El sistema de salud privado de Estados Unidos también contribuye a empeorar esta situación. Cerca del 50% de los estadounidenses acceden a la salud a través de sus empleadores. El requisito de un mínimo de horas trabajadas por mes y el considerable «gasto de bolsillo» adicional fuerzan a los trabajadores y a las trabajadoras a cumplir más horas para poder recibir atención médica. A su vez, en lugar de contratar más fuerza de trabajo, los patrones presionan para extender la jornada laboral. El sistema Medicare for All mermaría el poder que los empleadores tienen sobre la salud de sus trabajadores y trabajadoras, lo cual permitiría que los sindicatos negocien otros beneficios, como menos horas de trabajo y mejor remuneración, e incluso les daría a quienes no están sindicalizados la posibilidad de tener más control sobre sus trabajos.
Desde el momento en que Clara Zetkin impulsó la creación del Día Internacional de la Mujer Trabajadora, las mujeres han conquistado un poder considerable.
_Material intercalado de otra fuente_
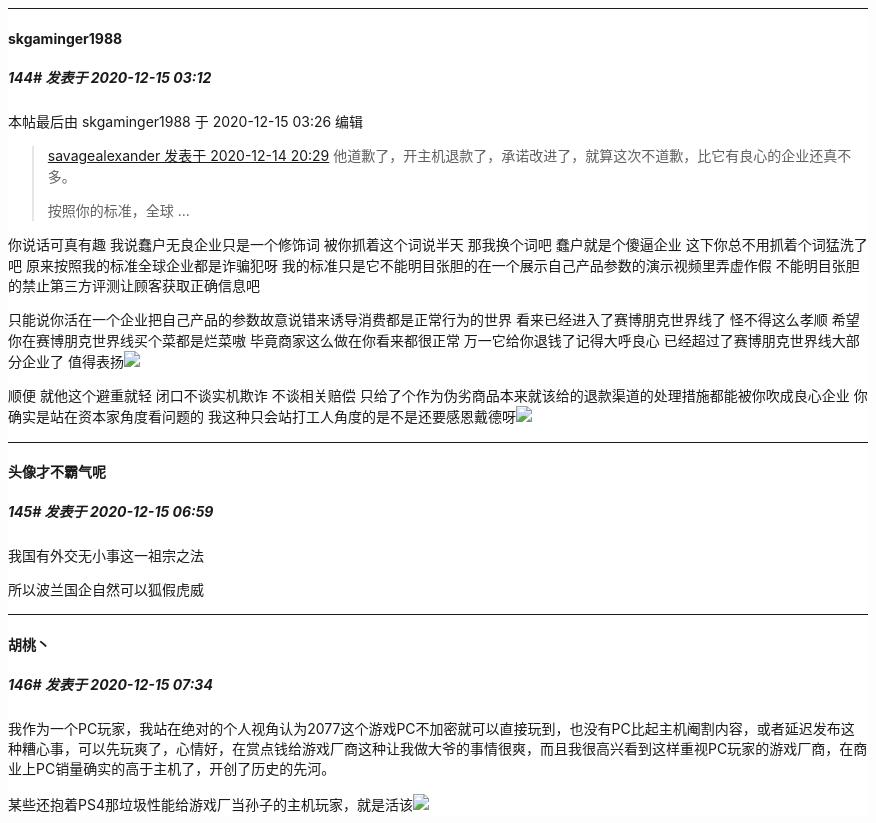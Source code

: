 




*****

####  skgaminger1988  
##### 144#       发表于 2020-12-15 03:12



 本帖最后由 skgaminger1988 于 2020-12-15 03:26 编辑 
<blockquote><a href="httphttps://bbs.saraba1st.com/2b/forum.php?mod=redirect&amp;goto=findpost&amp;pid=49720724&amp;ptid=1977299" target="_blank">savagealexander 发表于 2020-12-14 20:29</a>
他道歉了，开主机退款了，承诺改进了，就算这次不道歉，比它有良心的企业还真不多。


按照你的标准，全球 ...</blockquote>
你说话可真有趣 我说蠢户无良企业只是一个修饰词 被你抓着这个词说半天 那我换个词吧 蠢户就是个傻逼企业 这下你总不用抓着个词猛洗了吧 
原来按照我的标准全球企业都是诈骗犯呀 我的标准只是它不能明目张胆的在一个展示自己产品参数的演示视频里弄虚作假 不能明目张胆的禁止第三方评测让顾客获取正确信息吧

只能说你活在一个企业把自己产品的参数故意说错来诱导消费都是正常行为的世界 看来已经进入了赛博朋克世界线了 怪不得这么孝顺 希望你在赛博朋克世界线买个菜都是烂菜嗷 毕竟商家这么做在你看来都很正常 万一它给你退钱了记得大呼良心 已经超过了赛博朋克世界线大部分企业了 值得表扬<img src="https://static.saraba1st.com/image/smiley/face2017/049.png" referrerpolicy="no-referrer">

顺便 就他这个避重就轻 闭口不谈实机欺诈 不谈相关赔偿 只给了个作为伪劣商品本来就该给的退款渠道的处理措施都能被你吹成良心企业 你确实是站在资本家角度看问题的 我这种只会站打工人角度的是不是还要感恩戴德呀<img src="https://static.saraba1st.com/image/smiley/face2017/066.png" referrerpolicy="no-referrer">







*****

####  头像才不霸气呢  
##### 145#       发表于 2020-12-15 06:59




我国有外交无小事这一祖宗之法

所以波兰国企自然可以狐假虎威







*****

####  胡桃丶  
##### 146#       发表于 2020-12-15 07:34




我作为一个PC玩家，我站在绝对的个人视角认为2077这个游戏PC不加密就可以直接玩到，也没有PC比起主机阉割内容，或者延迟发布这种糟心事，可以先玩爽了，心情好，在赏点钱给游戏厂商这种让我做大爷的事情很爽，而且我很高兴看到这样重视PC玩家的游戏厂商，在商业上PC销量确实的高于主机了，开创了历史的先河。

某些还抱着PS4那垃圾性能给游戏厂当孙子的主机玩家，就是活该<img src="https://static.saraba1st.com/image/smiley/face2017/048.png" referrerpolicy="no-referrer">



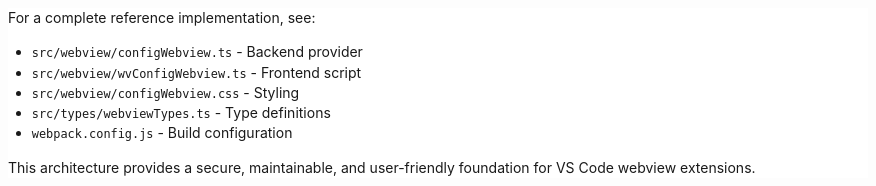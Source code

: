 For a complete reference implementation, see:

- `src/webview/configWebview.ts` - Backend provider
- `src/webview/wvConfigWebview.ts` - Frontend script  
- `src/webview/configWebview.css` - Styling
- `src/types/webviewTypes.ts` - Type definitions
- `webpack.config.js` - Build configuration

This architecture provides a secure, maintainable, and user-friendly foundation for VS Code webview extensions.

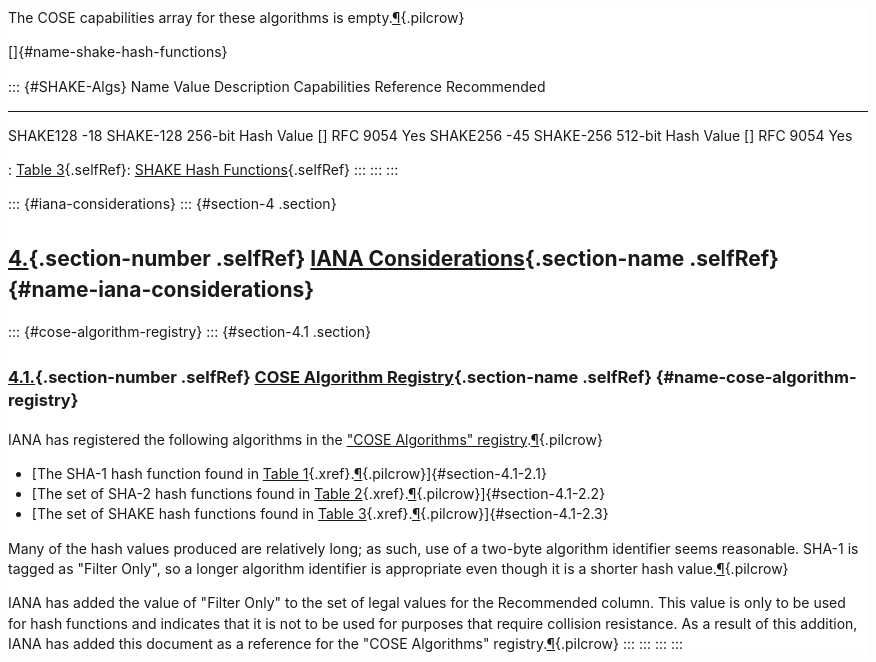 The COSE capabilities array for these algorithms is
empty.[¶](#section-3.3-4){.pilcrow}

[]{#name-shake-hash-functions}

::: {#SHAKE-Algs}
  Name       Value   Description                    Capabilities   Reference   Recommended
  ---------- ------- ------------------------------ -------------- ----------- -------------
  SHAKE128   -18     SHAKE-128 256-bit Hash Value   \[\]           RFC 9054    Yes
  SHAKE256   -45     SHAKE-256 512-bit Hash Value   \[\]           RFC 9054    Yes

  : [Table 3](#table-3){.selfRef}: [SHAKE Hash
  Functions](#name-shake-hash-functions){.selfRef}
:::
:::
:::

::: {#iana-considerations}
::: {#section-4 .section}
## [4.](#section-4){.section-number .selfRef} [IANA Considerations](#name-iana-considerations){.section-name .selfRef} {#name-iana-considerations}

::: {#cose-algorithm-registry}
::: {#section-4.1 .section}
### [4.1.](#section-4.1){.section-number .selfRef} [COSE Algorithm Registry](#name-cose-algorithm-registry){.section-name .selfRef} {#name-cose-algorithm-registry}

IANA has registered the following algorithms in the [\"COSE Algorithms\"
registry](https://www.iana.org/assignments/cose/).[¶](#section-4.1-1){.pilcrow}

-   [The SHA-1 hash function found in [Table
    1](#SHA1-Algs){.xref}.[¶](#section-4.1-2.1){.pilcrow}]{#section-4.1-2.1}
-   [The set of SHA-2 hash functions found in [Table
    2](#SHA2-Algs){.xref}.[¶](#section-4.1-2.2){.pilcrow}]{#section-4.1-2.2}
-   [The set of SHAKE hash functions found in [Table
    3](#SHAKE-Algs){.xref}.[¶](#section-4.1-2.3){.pilcrow}]{#section-4.1-2.3}

Many of the hash values produced are relatively long; as such, use of a
two-byte algorithm identifier seems reasonable. SHA-1 is tagged as
\"Filter Only\", so a longer algorithm identifier is appropriate even
though it is a shorter hash value.[¶](#section-4.1-3){.pilcrow}

IANA has added the value of \"Filter Only\" to the set of legal values
for the Recommended column. This value is only to be used for hash
functions and indicates that it is not to be used for purposes that
require collision resistance. As a result of this addition, IANA has
added this document as a reference for the \"COSE Algorithms\"
registry.[¶](#section-4.1-4){.pilcrow}
:::
:::
:::
:::
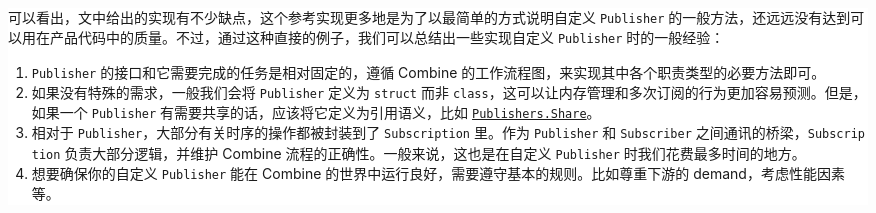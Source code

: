 可以看出，文中给出的实现有不少缺点，这个参考实现更多地是为了以最简单的方式说明自定义 `Publisher` 的一般方法，还远远没有达到可以用在产品代码中的质量。不过，通过这种直接的例子，我们可以总结出一些实现自定义 `Publisher` 时的一般经验：

1. `Publisher` 的接口和它需要完成的任务是相对固定的，遵循 Combine 的工作流程图，来实现其中各个职责类型的必要方法即可。
2. 如果没有特殊的需求，一般我们会将 `Publisher` 定义为 `struct` 而非 `class`，这可以让内存管理和多次订阅的行为更加容易预测。但是，如果一个 `Publisher` 有需要共享的话，应该将它定义为引用语义，比如 [`Publishers.Share`](https://developer.apple.com/documentation/combine/publishers/share)。
3. 相对于 `Publisher`，大部分有关时序的操作都被封装到了 `Subscription` 里。作为 `Publisher` 和 `Subscriber` 之间通讯的桥梁，`Subscription` 负责大部分逻辑，并维护 Combine 流程的正确性。一般来说，这也是在自定义 `Publisher` 时我们花费最多时间的地方。
4. 想要确保你的自定义 `Publisher` 能在 Combine 的世界中运行良好，需要遵守基本的规则。比如尊重下游的 demand，考虑性能因素等。
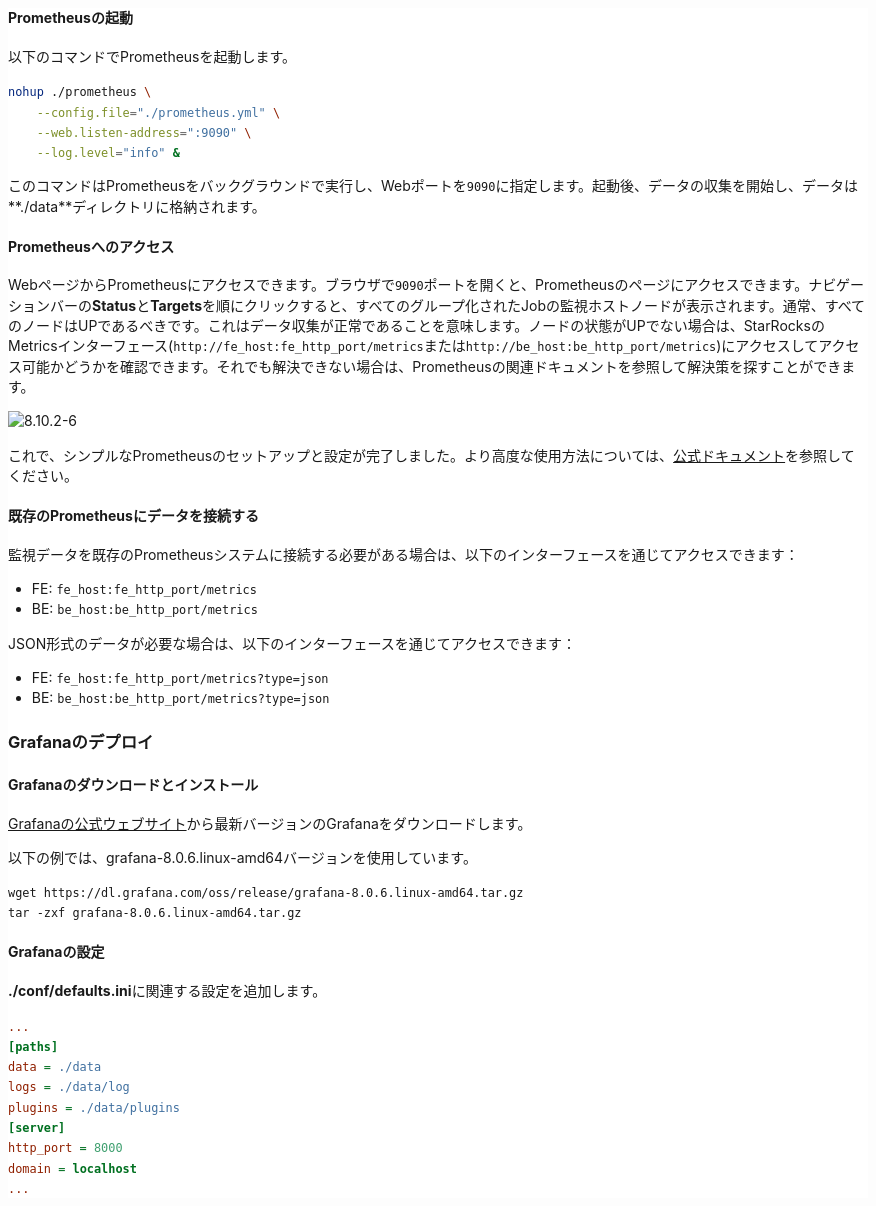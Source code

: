 #### Prometheusの起動

以下のコマンドでPrometheusを起動します。

```bash
nohup ./prometheus \
    --config.file="./prometheus.yml" \
    --web.listen-address=":9090" \
    --log.level="info" &
```

このコマンドはPrometheusをバックグラウンドで実行し、Webポートを`9090`に指定します。起動後、データの収集を開始し、データは**./data**ディレクトリに格納されます。

#### Prometheusへのアクセス

WebページからPrometheusにアクセスできます。ブラウザで`9090`ポートを開くと、Prometheusのページにアクセスできます。ナビゲーションバーの**Status**と**Targets**を順にクリックすると、すべてのグループ化されたJobの監視ホストノードが表示されます。通常、すべてのノードはUPであるべきです。これはデータ収集が正常であることを意味します。ノードの状態がUPでない場合は、StarRocksのMetricsインターフェース(`http://fe_host:fe_http_port/metrics`または`http://be_host:be_http_port/metrics`)にアクセスしてアクセス可能かどうかを確認できます。それでも解決できない場合は、Prometheusの関連ドキュメントを参照して解決策を探すことができます。

![8.10.2-6](../assets/8.10.2-6.png)

これで、シンプルなPrometheusのセットアップと設定が完了しました。より高度な使用方法については、[公式ドキュメント](https://prometheus.io/docs/introduction/overview/)を参照してください。

#### 既存のPrometheusにデータを接続する

監視データを既存のPrometheusシステムに接続する必要がある場合は、以下のインターフェースを通じてアクセスできます：

* FE: `fe_host:fe_http_port/metrics`
* BE: `be_host:be_http_port/metrics`

JSON形式のデータが必要な場合は、以下のインターフェースを通じてアクセスできます：

* FE: `fe_host:fe_http_port/metrics?type=json`
* BE: `be_host:be_http_port/metrics?type=json`

### Grafanaのデプロイ

#### Grafanaのダウンロードとインストール

[Grafanaの公式ウェブサイト](https://grafana.com/grafana/download)から最新バージョンのGrafanaをダウンロードします。

以下の例では、grafana-8.0.6.linux-amd64バージョンを使用しています。

```SHELL
wget https://dl.grafana.com/oss/release/grafana-8.0.6.linux-amd64.tar.gz
tar -zxf grafana-8.0.6.linux-amd64.tar.gz
```

#### Grafanaの設定

**./conf/defaults.ini**に関連する設定を追加します。

```ini
...
[paths]
data = ./data
logs = ./data/log
plugins = ./data/plugins
[server]
http_port = 8000
domain = localhost
...
```
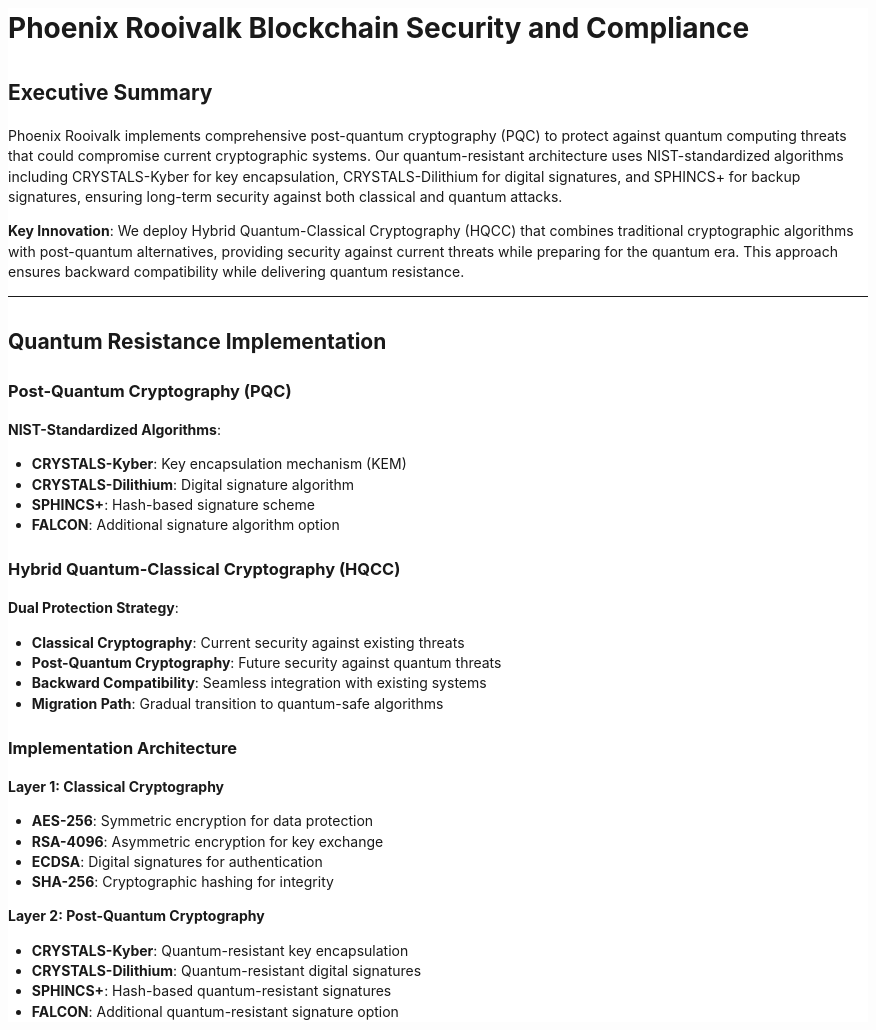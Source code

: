# Phoenix Rooivalk Blockchain Security and Compliance

## Executive Summary

Phoenix Rooivalk implements comprehensive post-quantum cryptography (PQC) to
protect against quantum computing threats that could compromise current
cryptographic systems. Our quantum-resistant architecture uses NIST-standardized
algorithms including CRYSTALS-Kyber for key encapsulation, CRYSTALS-Dilithium
for digital signatures, and SPHINCS+ for backup signatures, ensuring long-term
security against both classical and quantum attacks.

**Key Innovation**: We deploy Hybrid Quantum-Classical Cryptography (HQCC) that
combines traditional cryptographic algorithms with post-quantum alternatives,
providing security against current threats while preparing for the quantum era.
This approach ensures backward compatibility while delivering quantum
resistance.

---

## Quantum Resistance Implementation

### Post-Quantum Cryptography (PQC)

**NIST-Standardized Algorithms**:

- **CRYSTALS-Kyber**: Key encapsulation mechanism (KEM)
- **CRYSTALS-Dilithium**: Digital signature algorithm
- **SPHINCS+**: Hash-based signature scheme
- **FALCON**: Additional signature algorithm option

### Hybrid Quantum-Classical Cryptography (HQCC)

**Dual Protection Strategy**:

- **Classical Cryptography**: Current security against existing threats
- **Post-Quantum Cryptography**: Future security against quantum threats
- **Backward Compatibility**: Seamless integration with existing systems
- **Migration Path**: Gradual transition to quantum-safe algorithms

### Implementation Architecture

**Layer 1: Classical Cryptography**

- **AES-256**: Symmetric encryption for data protection
- **RSA-4096**: Asymmetric encryption for key exchange
- **ECDSA**: Digital signatures for authentication
- **SHA-256**: Cryptographic hashing for integrity

**Layer 2: Post-Quantum Cryptography**

- **CRYSTALS-Kyber**: Quantum-resistant key encapsulation
- **CRYSTALS-Dilithium**: Quantum-resistant digital signatures
- **SPHINCS+**: Hash-based quantum-resistant signatures
- **FALCON**: Additional quantum-resistant signature option
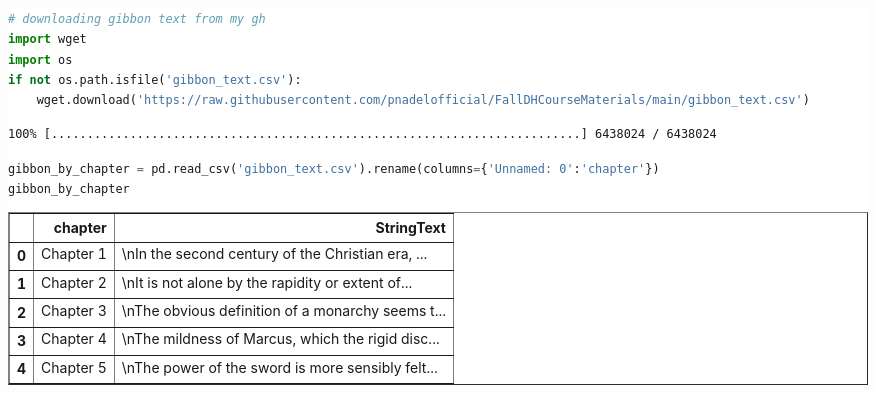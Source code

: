
```python
# downloading gibbon text from my gh
import wget
import os
if not os.path.isfile('gibbon_text.csv'):
    wget.download('https://raw.githubusercontent.com/pnadelofficial/FallDHCourseMaterials/main/gibbon_text.csv')
```

    100% [..........................................................................] 6438024 / 6438024


```python
gibbon_by_chapter = pd.read_csv('gibbon_text.csv').rename(columns={'Unnamed: 0':'chapter'})
gibbon_by_chapter
```




<div>
<style scoped>
    .dataframe tbody tr th:only-of-type {
        vertical-align: middle;
    }

    .dataframe tbody tr th {
        vertical-align: top;
    }

    .dataframe thead th {
        text-align: right;
    }
</style>
<table border="1" class="dataframe">
  <thead>
    <tr style="text-align: right;">
      <th></th>
      <th>chapter</th>
      <th>StringText</th>
    </tr>
  </thead>
  <tbody>
    <tr>
      <th>0</th>
      <td>Chapter 1</td>
      <td>\nIn the second century of the Christian era, ...</td>
    </tr>
    <tr>
      <th>1</th>
      <td>Chapter 2</td>
      <td>\nIt is not alone by the rapidity or extent of...</td>
    </tr>
    <tr>
      <th>2</th>
      <td>Chapter 3</td>
      <td>\nThe obvious definition of a monarchy seems t...</td>
    </tr>
    <tr>
      <th>3</th>
      <td>Chapter 4</td>
      <td>\nThe mildness of Marcus, which the rigid disc...</td>
    </tr>
    <tr>
      <th>4</th>
      <td>Chapter 5</td>
      <td>\nThe power of the sword is more sensibly felt...</td>
    </tr>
Sin embargo, lo que alguna vez fue el símbolo de la liberación de las mujeres –el trabajo asalariado fuera del hogar– perdió su brillo a medida que la economía de los cuidados empezó a devaluarse sistemáticamente.
La misión original de los sindicatos no era simplemente conquistar mejores salarios y beneficios, sino también brindar a los trabajadores y a las trabajadoras mayor control sobre su tiempo. Y son las campañas como la que dirige Guttierez, que buscan ponerle fin al «trabajo femenino» gratuito, las que pueden conquistar reformas significativas y darle un nuevo impulso al sueño de las revolucionarias del pasado.